*WHAT THE TASK ASKS:* Show the lines below that contain the string "famiglia".

%%

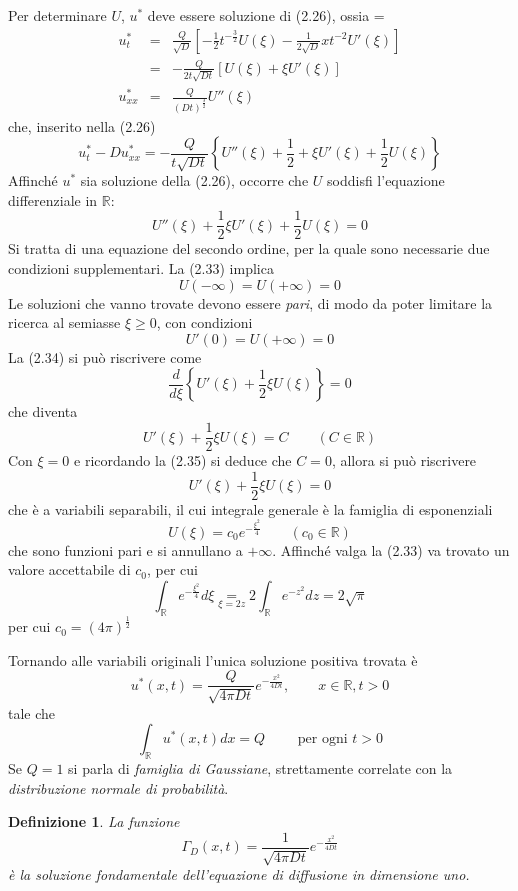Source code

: \documentclass[a4paper,12pt, draft]{article}
\theoremstyle{break}
\newtheorem{definition}{Definizione}[section]
\numberwithin{equation}{section}
\begin{document}
\begin{itemize}
\begin{itemize}
\begin{equation}
\end{equation}
Per determinare $U$, $u^*$ deve essere soluzione di (2.26), ossia
{\everymath = {\displaystyle}
$$
\begin{array}{rcl}
u_t^* & = & \frac{Q}{\sqrt{D}} \left[-\frac{1}{2}t^{-\frac{3}{2}}U(\xi) - \frac{1}{2\sqrt{D}}xt^{-2}U'(\xi) \right]
\\
& = & -\frac{Q}{2t\sqrt{Dt}}\left[U(\xi)+ \xi U'(\xi)\right] \\
u_{xx}^* & = & \frac{Q}{(Dt)^{\frac{3}{2}}}U''(\xi)
\end{array} 
$$
}
che, inserito nella (2.26) 
$$
u_t^* -D u_{xx}^* = -\frac{Q}{t\sqrt{Dt}} \left\lbrace U''(\xi) + \frac{1}{2}+\xi U'(\xi) + \frac{1}{2}U(\xi)\right\rbrace
$$
Affinché $u^*$ sia soluzione della (2.26), occorre che $U$ soddisfi l'equazione differenziale in $\mathbb{R}$:
\begin{equation}
U''(\xi) + \frac{1}{2}\xi U'(\xi) + \frac{1}{2}U(\xi) = 0
\end{equation}
Si tratta di una equazione del secondo ordine, per la quale sono necessarie due condizioni supplementari. La (2.33) implica
$$
U(-\infty) = U(+\infty) = 0 
$$
Le soluzioni che vanno trovate devono essere \emph{pari}, di modo da poter limitare la ricerca al semiasse $\xi \geq 0$, con condizioni
\begin{equation}
U'(0) = U(+\infty) = 0
\end{equation}
La (2.34) si può riscrivere come 
$$
\frac{d}{d\xi} \left\lbrace U'(\xi) + \frac{1}{2}\xi U (\xi) \right\rbrace = 0
$$
che diventa
\begin{equation}
U'(\xi) + \frac{1}{2}\xi U(\xi) = C \qquad (C \in \mathbb{R})
\end{equation}
Con $\xi = 0$ e ricordando la (2.35) si deduce che $C = 0$, allora si può riscrivere
$$
U' (\xi) + \frac{1}{2}\xi U (\xi) = 0
$$
che è a variabili separabili, il cui integrale generale è la famiglia di esponenziali
$$
U(\xi) = c_0e^{-\frac{\xi^2}{4}} \qquad (c_0 \in \mathbb{R})
$$
che sono funzioni pari e si annullano a $+\infty$. Affinché valga la (2.33) va trovato un valore accettabile di $c_0$, per cui
$$
\int_{\mathbb{R}} e^{-\frac{\xi^2}{4}}d\xi \underset{\xi = 2z}{=} 2 \int_{\mathbb{R}} e^{-z^2}dz = 2\sqrt{\pi}
$$
per cui
$c_0 = (4 \pi)^{\frac{1}{2}}$
\end{itemize}
\end{itemize}
Tornando alle variabili originali l'unica soluzione positiva trovata è
$$
u^*(x,t)=\frac{Q}{\sqrt{4\pi Dt}}e^{-\frac{x^2}{4Dt}}, \qquad x \in \mathbb{R}, t > 0
$$
tale che 
$$
\int_{\mathbb{R}} u^* (x,t)dx = Q \qquad \mbox{ per ogni } t>0
$$
Se $Q = 1$ si parla di \emph{famiglia di Gaussiane}, strettamente correlate con la \emph{distribuzione normale di probabilità}.
\begin{definition}
La funzione 
$$
\Gamma_D (x,t) = \frac{1}{\sqrt{4\pi Dt}}e^{-\frac{x^2}{4Dt}}
$$
è la soluzione fondamentale dell'equazione di diffusione in dimensione uno.
\end{definition}
\end{document}
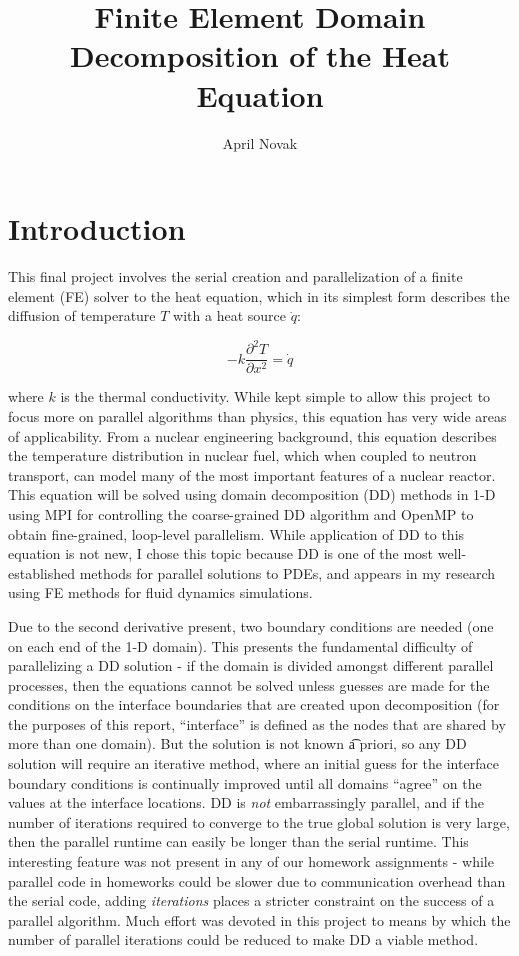 \documentclass[10pt]{article}
\title{Finite Element Domain Decomposition of the Heat Equation}
\author{April Novak}
\newcommand{\beq}{\begin{equation}}
\newcommand{\eeq}{\end{equation}}
\begin{document}
\maketitle

\section{Introduction}

This final project involves the serial creation and parallelization of a finite element (FE) solver to the heat equation, which in its simplest form describes the diffusion of temperature \(T\) with a heat source \(\dot{q}\):

\beq
\label{eq:eq}
-k\frac{\partial^2 T}{\partial x^2}=\dot{q}
\eeq

where \(k\) is the thermal conductivity. While kept simple to allow this project to focus more on parallel algorithms than physics, this equation has very wide areas of applicability. From a nuclear engineering background, this equation describes the temperature distribution in nuclear fuel, which when coupled to neutron transport, can model many of the most important features of a nuclear reactor. This equation will be solved using domain decomposition (DD) methods in 1-D using MPI for controlling the coarse-grained DD algorithm and OpenMP to obtain fine-grained, loop-level parallelism. While application of DD to this equation is not new, I chose this topic because DD is one of the most well-established methods for parallel solutions to PDEs, and appears in my research using FE methods for fluid dynamics simulations.

Due to the second derivative present, two boundary conditions are needed (one on each end of the 1-D domain). This presents the fundamental difficulty of parallelizing a DD solution - if the domain is divided amongst different parallel processes, then the equations cannot be solved unless guesses are made for the conditions on the interface boundaries that are created upon decomposition (for the purposes of this report, ``interface'' is defined as the nodes that are shared by more than one domain). But the solution is not known {\t a priori}, so any DD solution will require an iterative method, where an initial guess for the interface boundary conditions is continually improved until all domains ``agree'' on the values at the interface locations. DD is \textit{not} embarrassingly parallel, and if the number of iterations required to converge to the true global solution is very large, then the parallel runtime can easily be longer than the serial runtime. This interesting feature was not present in any of our homework assignments - while parallel code in homeworks could be slower due to communication overhead than the serial code, adding {\it iterations} places a stricter constraint on the success of a parallel algorithm. Much effort was devoted in this project to means by which the number of parallel iterations could be reduced to make DD a viable method.
\end{document}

%%

*EXERCISE OUTPUT:*
che è a variabili separabili, il cui integrale generale è la famiglia di esponenziali
Se $Q = 1$ si parla di \emph{famiglia di Gaussiane}, strettamente correlate con la \emph{distribuzione normale di probabilità}.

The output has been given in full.